[REQUIREMENT] Your answer should be every line with the word "моделей", copied from the data below.

*** Opening of SUPPLIED DATA ***

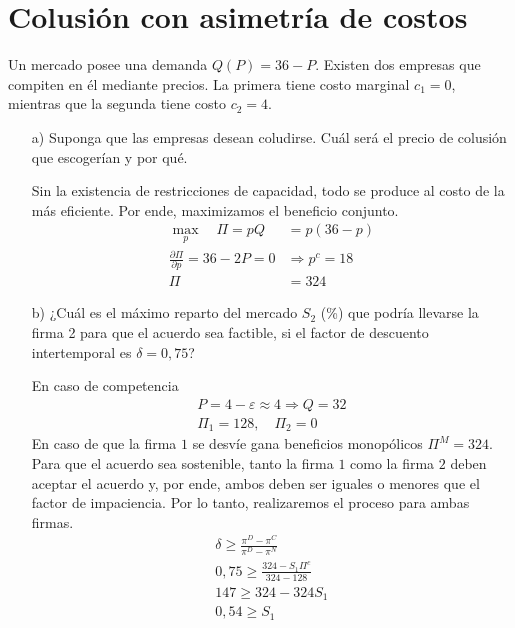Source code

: \section{Colusión con asimetría de costos}
\renewcommand{\thefootnote}{\Roman{footnote}}
Un mercado posee una demanda $Q(P)=36-P$. Existen dos empresas que compiten en él mediante precios. La primera tiene costo marginal $c_{1}=0$, mientras que la segunda tiene costo $c_{2}=4$.

\begin{itemize}
    \item[a)] Suponga que las empresas desean coludirse. Cuál será el precio de colusión que escogerían y por qué.
    \begin{solution}
        Sin la existencia de restricciones de capacidad, todo se produce al costo de la más eficiente. Por ende, maximizamos el beneficio conjunto.
        \begin{align*}
            \max_p \quad \Pi = pQ &= p(36-p) \\
            \frac{\partial \Pi}{\partial p}= 36 - 2 P = 0 &\Longrightarrow p^c = 18 \\
            \Pi &= 324
        \end{align*}
    \end{solution}
    \item[b)] ¿Cuál es el máximo reparto del mercado $S_{2}$ (\%) que podría llevarse la firma 2 para que el acuerdo sea factible, si el factor de descuento intertemporal es $\delta=0,75$?
    \begin{solution}
        En caso de competencia
        \begin{align*}
            P=4-\varepsilon \approx 4  \Longrightarrow Q=32 \\ 
            \Pi_{1}=128, \quad \Pi_{2}=0
        \end{align*}
        En caso de que la firma $1$ se desvíe gana beneficios monopólicos $\Pi^M = 324$. Para que el acuerdo sea sostenible, tanto la firma $1$ como la firma $2$ deben aceptar el acuerdo y, por ende, ambos deben ser iguales o menores que el factor de impaciencia. Por lo tanto, realizaremos el proceso para ambas firmas.
        \begin{align*}
            \delta \geq \frac{\pi^{D}-\pi^{C}}{\pi^{D}-\pi^{N}} \\
            0,75 \geq \frac{324-S_{1} \Pi^{c}}{324-128} \\
            147 \geq 324 - 324S_1 \\
            0,54\geq S_1

\end{align*}
\end{solution}
\end{itemize}

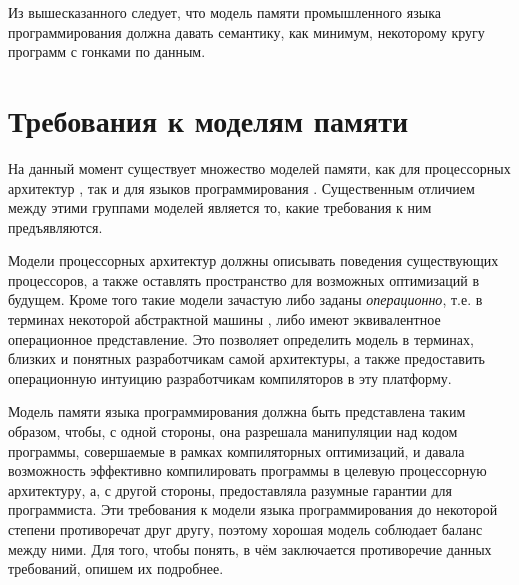 Из вышесказанного следует, что модель памяти промышленного языка программирования должна давать семантику,
как минимум, некоторому кругу программ с гонками по данным.

\section{Требования к моделям памяти}
На данный момент существует множество моделей памяти, как для процессорных архитектур
\cite{Sewell-al:CACM10,Alglave-al:TOPLAS14,Flur-al:POPL16,Pulte-al:POPL18,Sarkar-al:PLDI11,Kavanagh-Brookes:CoRR17},
так и для языков программирования
\cite{Crary-Sullivan:POPL15,Lamport:TC79,Boudol-al:EXPRESS12,Boudol-Petri:POPL09,PichonPharabod-Sewell:POPL16,Jeffrey-Riely:LICS16,
Nienhuis-al:OOPSLA16,Batty-al:POPL11,Manson-al:POPL05}.
Существенным отличием между этими группами моделей является то, какие требования к ним предъявляются.

Модели процессорных архитектур должны описывать поведения существующих процессоров, а также оставлять пространство
для возможных оптимизаций в будущем.
Кроме того такие модели зачастую либо заданы \emph{операционно}, т.е. в терминах некоторой
абстрактной машины \cite{Diehl-al:FGCS00}, либо имеют эквивалентное операционное представление.
Это позволяет определить модель в терминах, близких и понятных разработчикам самой архитектуры, а также предоставить
операционную интуицию разработчикам компиляторов в эту платформу.

Модель памяти языка программирования должна быть представлена таким образом, чтобы, с одной стороны,
она разрешала манипуляции над кодом программы, совершаемые в рамках компиляторных оптимизаций, и давала возможность
эффективно компилировать программы в целевую процессорную архитектуру, а, с другой стороны, предоставляла
разумные гарантии для программиста.
Эти требования к модели языка программирования до некоторой степени противоречат друг другу, поэтому хорошая модель
соблюдает баланс между ними.
Для того, чтобы понять, в чём заключается противоречие данных требований, опишем их подробнее.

*** Close of SUPPLIED DATA ***

[REPLY]
На данный момент существует множество моделей памяти, как для процессорных архитектур
Существенным отличием между этими группами моделей является то, какие требования к ним предъявляются.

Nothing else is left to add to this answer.